Source texts of formatted documents

· · ·

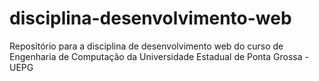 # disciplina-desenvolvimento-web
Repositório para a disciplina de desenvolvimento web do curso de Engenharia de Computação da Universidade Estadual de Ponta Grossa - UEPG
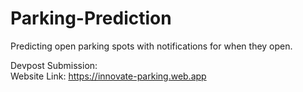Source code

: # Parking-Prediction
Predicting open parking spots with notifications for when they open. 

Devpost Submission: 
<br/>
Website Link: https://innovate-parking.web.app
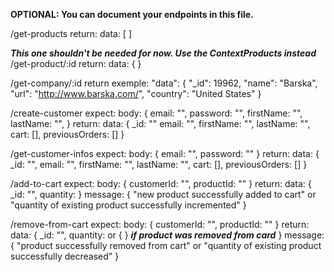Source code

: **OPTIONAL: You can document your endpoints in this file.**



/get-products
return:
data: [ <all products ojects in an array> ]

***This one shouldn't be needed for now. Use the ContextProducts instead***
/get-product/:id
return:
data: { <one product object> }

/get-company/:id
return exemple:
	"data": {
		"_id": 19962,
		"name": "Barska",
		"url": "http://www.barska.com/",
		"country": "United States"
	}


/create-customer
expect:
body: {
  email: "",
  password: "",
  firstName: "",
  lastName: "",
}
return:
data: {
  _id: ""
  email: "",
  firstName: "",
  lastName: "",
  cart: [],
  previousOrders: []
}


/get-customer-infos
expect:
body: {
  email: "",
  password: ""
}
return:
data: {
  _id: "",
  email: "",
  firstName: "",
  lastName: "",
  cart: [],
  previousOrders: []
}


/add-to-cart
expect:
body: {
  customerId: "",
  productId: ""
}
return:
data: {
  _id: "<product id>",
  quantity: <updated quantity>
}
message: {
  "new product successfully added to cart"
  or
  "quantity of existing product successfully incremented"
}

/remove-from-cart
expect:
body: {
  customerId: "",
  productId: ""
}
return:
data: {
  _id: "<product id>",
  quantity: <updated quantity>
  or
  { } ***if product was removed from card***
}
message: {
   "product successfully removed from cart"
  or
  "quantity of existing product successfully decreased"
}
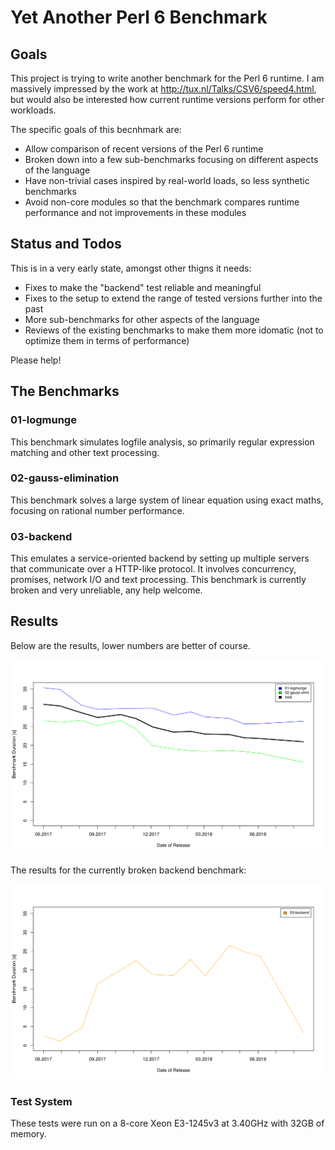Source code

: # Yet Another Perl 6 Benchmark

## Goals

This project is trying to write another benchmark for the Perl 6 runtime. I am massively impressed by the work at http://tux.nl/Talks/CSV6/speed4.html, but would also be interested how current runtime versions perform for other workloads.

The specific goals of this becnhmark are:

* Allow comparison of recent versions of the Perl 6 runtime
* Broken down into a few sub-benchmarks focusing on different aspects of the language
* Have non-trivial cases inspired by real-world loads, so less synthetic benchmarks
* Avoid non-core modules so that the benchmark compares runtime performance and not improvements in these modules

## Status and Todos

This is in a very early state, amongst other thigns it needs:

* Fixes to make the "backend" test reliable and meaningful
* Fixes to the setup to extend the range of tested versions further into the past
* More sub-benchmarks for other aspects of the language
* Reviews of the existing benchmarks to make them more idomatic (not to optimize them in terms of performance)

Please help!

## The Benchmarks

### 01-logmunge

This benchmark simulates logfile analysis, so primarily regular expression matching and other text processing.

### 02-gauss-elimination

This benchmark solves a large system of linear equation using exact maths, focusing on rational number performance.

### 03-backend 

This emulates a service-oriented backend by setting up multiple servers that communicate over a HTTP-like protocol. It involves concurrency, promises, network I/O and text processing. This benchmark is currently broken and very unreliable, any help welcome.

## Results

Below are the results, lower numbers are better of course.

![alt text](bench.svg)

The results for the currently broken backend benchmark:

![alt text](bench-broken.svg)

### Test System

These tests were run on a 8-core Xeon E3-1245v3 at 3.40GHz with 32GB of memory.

· · ·

■ **Problem**: Determine how many lines above contain the string "runtime". Give only that number.

■ **Written solution**: 3